Not every everyone do this, and I am one one of them. That's why I bought CC3
If it doesn´t fit me, i will use Inkarnate for drawing coastline, then CC3 for doing the map, then PS for the details and maybe labelling... ><
Maybe when i get a bamboo Wacom things will improve, but with mouse is hard and frustrating, at least for me.
Will try the other method Monsen suggested.
I usually draw the landmass in short segments to have great control over the shape though, only relying on the fractalization for definition, not for general shape.
But the important here is that you find a method that suits you obviously. I know my way of doing things doesn't suit everyone. Nothing wrong with using multiple programs in the process. I just felt that I needed to point out that node edits is not how you would normally approach larger edits in CC3 (although it is very helpful for minor edits when just a node or two needs to be changed)
I´ve been cheking those maps today and compared their landmasses with the one i did with Inkarnate; the conclusion is that they look much worse.
Still i´m not sure if the Inkarnate landmass into the CC3 will look fine. These next days will see it.
Drawing a coastline for one of my world´s continents.

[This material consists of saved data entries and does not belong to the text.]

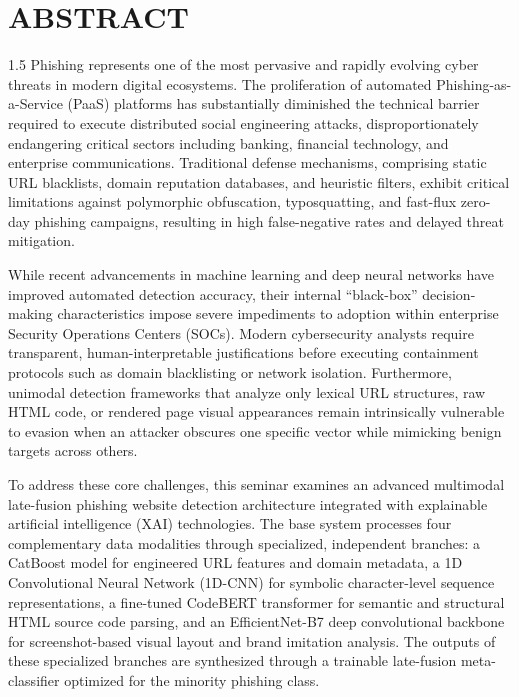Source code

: \chapter*{ABSTRACT}

\begin{spacing}{1.5}
Phishing represents one of the most pervasive and rapidly evolving cyber threats in modern digital ecosystems. The proliferation of automated Phishing-as-a-Service (PaaS) platforms has substantially diminished the technical barrier required to execute distributed social engineering attacks, disproportionately endangering critical sectors including banking, financial technology, and enterprise communications. Traditional defense mechanisms, comprising static URL blacklists, domain reputation databases, and heuristic filters, exhibit critical limitations against polymorphic obfuscation, typosquatting, and fast-flux zero-day phishing campaigns, resulting in high false-negative rates and delayed threat mitigation.

While recent advancements in machine learning and deep neural networks have improved automated detection accuracy, their internal ``black-box'' decision-making characteristics impose severe impediments to adoption within enterprise Security Operations Centers (SOCs). Modern cybersecurity analysts require transparent, human-interpretable justifications before executing containment protocols such as domain blacklisting or network isolation. Furthermore, unimodal detection frameworks that analyze only lexical URL structures, raw HTML code, or rendered page visual appearances remain intrinsically vulnerable to evasion when an attacker obscures one specific vector while mimicking benign targets across others.

To address these core challenges, this seminar examines an advanced multimodal late-fusion phishing website detection architecture integrated with explainable artificial intelligence (XAI) technologies. The base system processes four complementary data modalities through specialized, independent branches: a CatBoost model for engineered URL features and domain metadata, a 1D Convolutional Neural Network (1D-CNN) for symbolic character-level sequence representations, a fine-tuned CodeBERT transformer for semantic and structural HTML source code parsing, and an EfficientNet-B7 deep convolutional backbone for screenshot-based visual layout and brand imitation analysis. The outputs of these specialized branches are synthesized through a trainable late-fusion meta-classifier optimized for the minority phishing class.


\end{spacing}

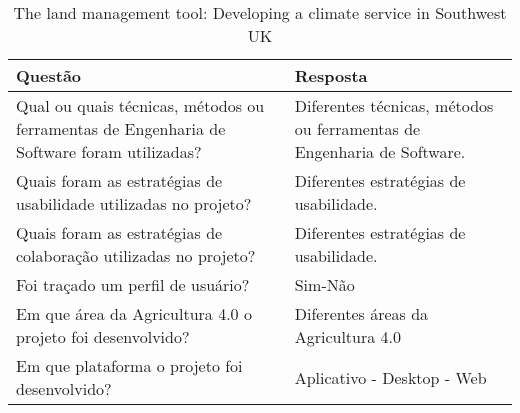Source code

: \documentclass[12pt]{article}
\begin{document}
\begin{table}[!htb]
	\footnotesize
  \centering
	\begin{tabular}{|p{8cm}|p{6cm}|}
		\hline
		\textbf{Questão}                                                                           & \textbf{Resposta}                                                      \\ \hline
		Qual ou quais técnicas, métodos ou ferramentas de Engenharia de Software foram utilizadas? & Diferentes técnicas, métodos ou ferramentas de Engenharia de Software. \\ \hline
		Quais foram as estratégias de usabilidade utilizadas no projeto?                           & Diferentes estratégias de usabilidade.                                 \\ \hline
		Quais foram as estratégias de colaboração utilizadas no projeto?                           & Diferentes estratégias de usabilidade.                                 \\ \hline
		Foi traçado um perfil de usuário?                                                          & Sim-Não                                                                \\ \hline
		Em que área da Agricultura 4.0 o projeto foi desenvolvido?                                 & Diferentes áreas da Agricultura 4.0                                    \\ \hline
		Em que plataforma o projeto foi desenvolvido?                                              & Aplicativo - Desktop - Web                                 \\ \hline
		\end{tabular}
  \caption{The land management tool: Developing a climate service in Southwest UK}
  \label{tab:extracao5}
\end{table}

% 
% 
\end{document}
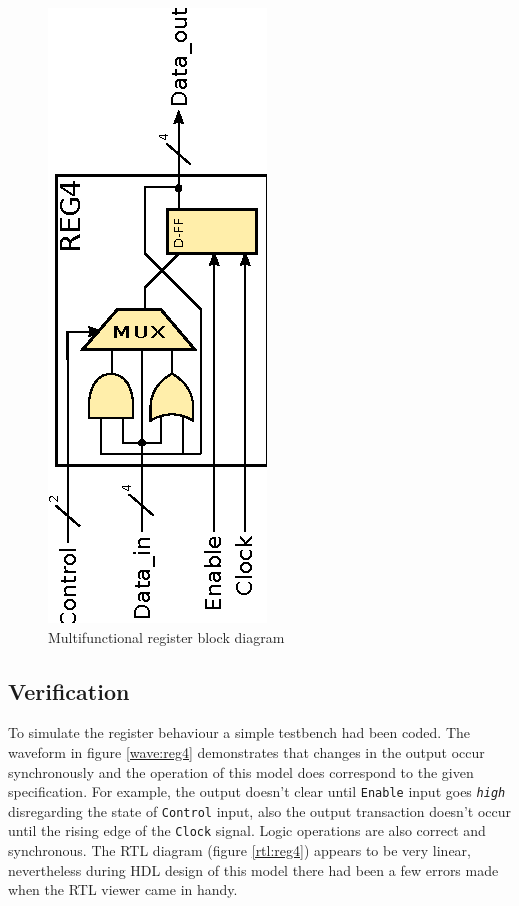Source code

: \documentclass[10pt,a4paper]{report}
\begin{document}
\begin{figure}
\center
\includegraphics[scale=0.75,angle=-90]{graphs/reg_4bit.eps}
\caption{\small{Multifunctional register block diagram}} \label{block:reg4}
\end{figure}

\subsection{Verification}

 To simulate the register behaviour a simple testbench
 had been coded. The waveform in figure \ref{wave:reg4}
 demonstrates that changes in the output occur synchronously
 and the operation of this model does correspond to the given
 specification. 
 For example, the output doesn't clear until \texttt{Enable}
 input goes \emph{\texttt{high}} disregarding the state of
 \texttt{Control} input, also the output transaction doesn't
 occur until the rising edge of the \texttt{Clock} signal.
 Logic operations are also correct and synchronous.
 The RTL diagram (figure \ref{rtl:reg4}) appears to be
 very linear, nevertheless during HDL design of this model
 there had been a few errors made when the RTL viewer
 came in handy.
\end{document}
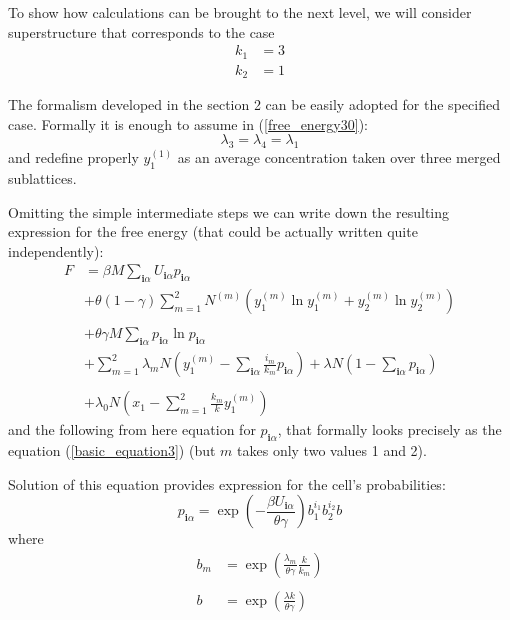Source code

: \documentclass[12pt,abstract]{scrartcl}
\let\ce\ch
\begin{document}
To show how calculations can be brought to the next level, we will consider superstructure \ce{Cu3Au} that corresponds to the case
\begin{equation} \label{k1k2}
\begin{split}
	k_1 &= 3\\
	k_2 &= 1
\end{split}
\end{equation}

The formalism developed in the  section 2 can be easily adopted for the specified case. 
Formally it is enough to assume in (\ref{free_energy30}):
\begin{equation} 
\lambda_3 = \lambda_4 = \lambda_1
\end{equation}
and redefine properly $y_1^{(1)}$ as an average concentration taken over three merged sublattices.


Omitting the simple intermediate steps we can write down the resulting expression for the free energy (that could be actually written quite independently):
\begin{equation} \label{free_energy40}
\begin{split}
F &= \beta M \sum_{\mathbf{i}  \alpha}U_{\mathbf{i}  \alpha} p_{\mathbf{i}  \alpha}  \\
&+ \theta(1- \gamma) \sum_{m = 1}^2  N^{(m)} ( y_1^{(m)} \ln y_1^{(m)} + y_2^{(m)} \ln y_2^{(m)} )\\
\\
&+ \theta \gamma M \sum_{\mathbf{i}  \alpha} p_{\mathbf{i}  \alpha} \ln p_{\mathbf{i}  \alpha}\\
&+ \sum_{m=1}^2 \lambda_m N \left(y_1^{(m)} -  \sum_{\mathbf{i} \alpha} \frac{i_m}{k_m} p_{\mathbf{i} \alpha} \right) 
+ \lambda N \left(1- \sum_{\mathbf{i} \alpha}p_{\mathbf{i} \alpha}   \right)\\ 
\\
&+ \lambda_0 N \left(x_1 - \sum_{m=1}^2 \frac{k_m}{k} y_1^{(m)} \right)
\end{split}
\end{equation}
and the following from here equation for $p_{\mathbf{i}  \alpha}$, that formally looks precisely as the equation
(\ref{basic_equation3}) (but $m$ takes only two values 1 and 2).

Solution of this equation provides expression for the cell's probabilities:
\begin{equation} \label{pia4}
    p_{\mathbf{i} \alpha} = \exp \left(- \frac{ \beta U_{\mathbf{i}  \alpha} }{\theta\gamma }\right) 
b_1^{i_1} b_2^{i_2}  b
\end{equation}
where
\begin{equation} \label{bb5}
\begin{split}
b_m & = \exp \left( \frac{\lambda_m}{\theta \gamma} \frac{k}{k_m} \right)\\
\\
b & =  \exp \left( \frac{\lambda k}{\theta \gamma} \right)
\end{split}
\end{equation}
\end{document}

First step on Inkarnate done, now let´s see if on next days i got time for "translating" the coastline into CC3.
Thanks Monsen.
I´m adding also the same sheet with effects (13rd age annual)
EDIT: i´m doing several things to improve this drawing. Manually editing nodes as Monsen said, it´s relatively fast altough i can´t really control the drawing as well as i do in Inkarnate. I also transformed "straight to smooth" which improved a bit the quality of the coastline. Still, not close to the results i was rooting for.
It seems to me like you have tried to squeeze a continent sized map into an island type of space. If the map was larger overall the detail would be sharper and the bevel would look less like a 200 foot cliff all the way around the island.
Merelan City, for example, though nowhere near as detailed in general crinkliness as your map, is 5600 x 5600 map units. If I were to shrink it to 1000 x 1000 the effects I've carefully tuned to the larger size would make it look silly, since they are controlled by numbers of map units. All the many bevels I have used on each of the eight levels in that map would make the smaller map look really bad.